Python ray tune unable to stop trial or experiment

Hello everyone,

I am trying to make ray tune with wandb stop the experiment under certain conditions. Ray tune just runs indefinitly, not honoring any of my stopping conditions. :frowning:

I am using ray 1.10.0

  • stop all experiment if any trial raises an Exception (so i can fix the code and resume)
  • stop if my score gets -999
  • stop if the variable varcannotbezero gets 0

The following things i tried all failed in achieving desired behavior:

  • stop={“score”:-999,“varcannotbezero”:0}
  • max_failures=0
  • defining a Stoper class did also not work
class RayStopper(Stopper):
    def __init__(self):
        self._start = time.time()
        #self._deadline = 300
    def __call__(self, trial_id, result):
        self.score=result["score"]
        self.varcannotbezero=result["varcannotbezero"]
        return False
    def stop_all(self):
        if self.score==-999 or self.varcannotbezero==0:
            return True
        else:
            return False

Ray tune just continues to run

    wandb_project="ABC"
    wandb_api_key="KEY"
    ray.init(configure_logging=False)

    if current_best_params is None:
        algo = HyperOptSearch()
    else:
        algo = HyperOptSearch(points_to_evaluate=current_best_params,n_initial_points=n_initial_points)
    algo = ConcurrencyLimiter(algo, max_concurrent=1)

    scheduler = AsyncHyperBandScheduler()
    analysis = tune.run(
        tune_obj,
        name="Name",
        resources_per_trial={"cpu": 1},
        search_alg=algo,
        scheduler=scheduler,
        metric="score",
        mode="max",
        num_samples=10,
        stop={"score":-999,"varcannotbezero":0},
        max_failures=0,
        config=config,
        callbacks=[WandbLoggerCallback(project=wandb_project,entity="mycompany",api_key=wandb_api_key,log_config=True)],
        local_dir=local_dir,
        resume="AUTO",
        verbose=0
    )

Hey @wfskmoney, the args you have set for tune.run looks good to me.

Which stopping criteria is being met, but not. being honored?

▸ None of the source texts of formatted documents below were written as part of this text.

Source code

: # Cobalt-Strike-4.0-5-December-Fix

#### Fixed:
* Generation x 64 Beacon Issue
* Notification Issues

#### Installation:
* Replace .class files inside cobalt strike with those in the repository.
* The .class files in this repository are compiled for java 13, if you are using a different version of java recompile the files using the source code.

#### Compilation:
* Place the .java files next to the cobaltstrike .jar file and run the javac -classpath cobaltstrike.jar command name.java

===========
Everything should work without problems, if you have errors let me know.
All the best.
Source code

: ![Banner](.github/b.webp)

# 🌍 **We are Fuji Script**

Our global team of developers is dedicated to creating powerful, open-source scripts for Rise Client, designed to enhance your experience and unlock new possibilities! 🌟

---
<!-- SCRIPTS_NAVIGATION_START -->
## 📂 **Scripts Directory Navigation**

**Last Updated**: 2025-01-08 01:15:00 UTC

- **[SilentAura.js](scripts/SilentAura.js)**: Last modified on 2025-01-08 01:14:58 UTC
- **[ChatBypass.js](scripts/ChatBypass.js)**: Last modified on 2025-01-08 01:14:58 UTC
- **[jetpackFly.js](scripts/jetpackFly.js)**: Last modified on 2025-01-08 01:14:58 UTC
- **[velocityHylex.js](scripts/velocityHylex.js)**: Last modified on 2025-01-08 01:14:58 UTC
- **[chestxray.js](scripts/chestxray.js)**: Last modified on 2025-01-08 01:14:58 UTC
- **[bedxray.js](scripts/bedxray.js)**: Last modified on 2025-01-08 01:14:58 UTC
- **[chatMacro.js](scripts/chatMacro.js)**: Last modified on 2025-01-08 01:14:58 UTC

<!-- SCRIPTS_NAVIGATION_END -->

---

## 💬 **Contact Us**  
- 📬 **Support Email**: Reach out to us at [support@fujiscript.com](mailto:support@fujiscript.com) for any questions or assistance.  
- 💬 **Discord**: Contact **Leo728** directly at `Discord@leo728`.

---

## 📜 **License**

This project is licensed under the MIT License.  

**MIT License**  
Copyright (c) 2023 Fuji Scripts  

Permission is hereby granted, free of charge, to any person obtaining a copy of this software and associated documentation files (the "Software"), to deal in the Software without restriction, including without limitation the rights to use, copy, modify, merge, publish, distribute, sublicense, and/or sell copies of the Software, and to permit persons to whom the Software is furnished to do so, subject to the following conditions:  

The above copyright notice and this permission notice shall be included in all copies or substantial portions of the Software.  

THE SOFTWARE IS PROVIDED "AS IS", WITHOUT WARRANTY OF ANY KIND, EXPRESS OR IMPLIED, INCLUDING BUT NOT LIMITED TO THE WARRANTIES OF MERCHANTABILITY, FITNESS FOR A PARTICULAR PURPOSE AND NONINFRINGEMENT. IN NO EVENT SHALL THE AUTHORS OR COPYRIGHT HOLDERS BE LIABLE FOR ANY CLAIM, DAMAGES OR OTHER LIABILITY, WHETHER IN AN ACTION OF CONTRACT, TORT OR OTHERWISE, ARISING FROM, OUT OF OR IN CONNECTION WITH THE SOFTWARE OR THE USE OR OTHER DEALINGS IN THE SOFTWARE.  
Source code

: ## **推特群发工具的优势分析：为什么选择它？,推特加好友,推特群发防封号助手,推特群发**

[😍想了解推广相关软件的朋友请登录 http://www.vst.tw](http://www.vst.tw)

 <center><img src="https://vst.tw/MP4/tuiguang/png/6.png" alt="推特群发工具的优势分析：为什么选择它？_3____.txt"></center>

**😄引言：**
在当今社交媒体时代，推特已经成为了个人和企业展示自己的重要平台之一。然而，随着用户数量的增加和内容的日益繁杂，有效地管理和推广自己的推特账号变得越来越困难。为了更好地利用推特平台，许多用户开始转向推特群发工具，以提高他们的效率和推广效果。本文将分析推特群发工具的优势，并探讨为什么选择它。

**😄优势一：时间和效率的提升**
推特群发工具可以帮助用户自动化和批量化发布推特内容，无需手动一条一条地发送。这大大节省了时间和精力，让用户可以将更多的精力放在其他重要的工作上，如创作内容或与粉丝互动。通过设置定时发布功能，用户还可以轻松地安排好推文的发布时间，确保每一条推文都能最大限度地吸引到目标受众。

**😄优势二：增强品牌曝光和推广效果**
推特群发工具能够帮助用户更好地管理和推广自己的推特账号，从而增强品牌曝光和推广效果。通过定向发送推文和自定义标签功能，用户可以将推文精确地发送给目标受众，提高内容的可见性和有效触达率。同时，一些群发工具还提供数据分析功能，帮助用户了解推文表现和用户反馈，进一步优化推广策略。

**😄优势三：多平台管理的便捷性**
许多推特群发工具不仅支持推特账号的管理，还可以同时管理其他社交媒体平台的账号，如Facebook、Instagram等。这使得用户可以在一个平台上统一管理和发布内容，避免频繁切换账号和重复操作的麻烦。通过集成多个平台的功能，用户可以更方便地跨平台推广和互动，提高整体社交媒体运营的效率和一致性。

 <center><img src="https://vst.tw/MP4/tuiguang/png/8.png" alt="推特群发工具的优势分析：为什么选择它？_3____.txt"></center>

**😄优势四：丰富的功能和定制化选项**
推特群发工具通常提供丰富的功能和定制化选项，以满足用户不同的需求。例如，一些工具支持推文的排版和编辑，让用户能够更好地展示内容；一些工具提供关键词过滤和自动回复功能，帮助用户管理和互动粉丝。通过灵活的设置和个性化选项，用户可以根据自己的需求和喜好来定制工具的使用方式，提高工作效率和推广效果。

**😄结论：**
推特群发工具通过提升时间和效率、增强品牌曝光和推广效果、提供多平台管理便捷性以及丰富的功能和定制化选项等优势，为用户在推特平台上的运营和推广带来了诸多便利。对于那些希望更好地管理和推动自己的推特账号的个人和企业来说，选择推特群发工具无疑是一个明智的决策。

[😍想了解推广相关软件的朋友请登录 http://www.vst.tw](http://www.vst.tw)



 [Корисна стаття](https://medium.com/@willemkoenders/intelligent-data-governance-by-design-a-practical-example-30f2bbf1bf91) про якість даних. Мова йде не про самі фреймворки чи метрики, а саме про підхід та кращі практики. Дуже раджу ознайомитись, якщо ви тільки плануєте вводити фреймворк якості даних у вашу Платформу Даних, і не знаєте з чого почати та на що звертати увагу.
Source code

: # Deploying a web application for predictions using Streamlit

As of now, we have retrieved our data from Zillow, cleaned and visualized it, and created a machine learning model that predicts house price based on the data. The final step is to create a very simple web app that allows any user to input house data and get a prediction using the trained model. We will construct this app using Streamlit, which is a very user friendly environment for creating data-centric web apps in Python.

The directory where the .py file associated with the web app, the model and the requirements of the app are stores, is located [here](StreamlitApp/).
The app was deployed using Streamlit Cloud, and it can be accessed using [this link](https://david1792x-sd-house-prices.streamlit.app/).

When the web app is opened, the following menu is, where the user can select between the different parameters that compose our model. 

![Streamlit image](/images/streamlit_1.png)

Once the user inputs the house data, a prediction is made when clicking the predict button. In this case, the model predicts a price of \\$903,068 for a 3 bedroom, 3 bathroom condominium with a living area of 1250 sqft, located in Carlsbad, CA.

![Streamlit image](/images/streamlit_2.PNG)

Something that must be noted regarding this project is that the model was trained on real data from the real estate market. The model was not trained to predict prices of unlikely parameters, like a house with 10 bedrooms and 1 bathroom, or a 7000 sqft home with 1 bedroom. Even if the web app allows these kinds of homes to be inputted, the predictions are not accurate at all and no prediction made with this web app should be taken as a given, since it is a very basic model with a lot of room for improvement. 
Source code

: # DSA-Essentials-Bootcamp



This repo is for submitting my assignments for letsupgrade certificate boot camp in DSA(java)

Do you also see the same behavior if you don’t have resume set?

Do you also mind sharing your training function, and the most recent stdout?

my optimization functions calls a script in the background, i am wrapping tune around it.

@amogkam : I tried raising Errors inside of myscript() and inside of tune_obj, but neither stops the experiment

def evaluation_fn(config):
    paramDict={k:v for k,v in config.items() if k.startswith("HP_")}
    Trial=str(uuid.uuid4().int>>64)[0:16]
    # run script
    Result=myscript(Project,Trial,local_dir,window)
    return Result, Trial

def tune_obj(config,checkpoint_dir=checkpoint_dir):
    Result, Trial = evaluation_fn(config)
    if len(Result)==0:
        tune.report(score=-999.0,Backtest=Backtest,varcannotbezero=0)
        raise TuneError("ERROR: Result empty")
        # raise Exception("ERROR: Result empty")
    else:
        Result={f"Lower{k}":v[0] for k,v in Result.items()}
        tune.report(score=Result['score'],varcannotbezero=1,**Result)

@amogkam i got it to work with a Stopper class.

However:

  • after the stop i cannot resume, after having changed/fixed my code
  • ray tune still ignores Exceptions or TuneErrors and just continues
class RayStopper(Stopper):
    def __init__(self):
        self._start = time.time()
        self._qccookie=1
        self._trial_id=""
    def __call__(self, trial_id, result):
        self._trial_id=trial_id
        self._qccookie=result["qccookie"]
        return False
    def stop_all(self):
        secs=int(time.time())
        runtime=secs - self._start
        if secs % 10 == 0:
            print(f"-----------------RayStopper--------------")
            print(f"trial_id={self._trial_id}")
            print(f"qccookie={self._qccookie}")
        if self._qccookie==0:
            return True
        else:
            return False

hello @amogkam, just wondering if you know how I can resume an experiment after it met the Stopper conditions.

Ideally i want it to stop, then expect my experiment, but then be able to continue from the stopping point, so that the hyperopt optimizer doesnt start from 0.

I tried to manually delete the tune_obj_e65e1e75 folder with the stopped trial, but when i resume the experiment, it just says “finished”

Glad you got the Stopper working!

Can you try doing this:

  • Inside your training function, if any of the stopping criteria is met, then raise an error.
  • Specify fail_fast=True in tune.run. This will stop the entire experiment when any trial raises an error (and therefore when any trial reaches the stopping condition).
  • Then you can resume the experiment since it would be in an error state and not have finished yet.

Would this work for your use case?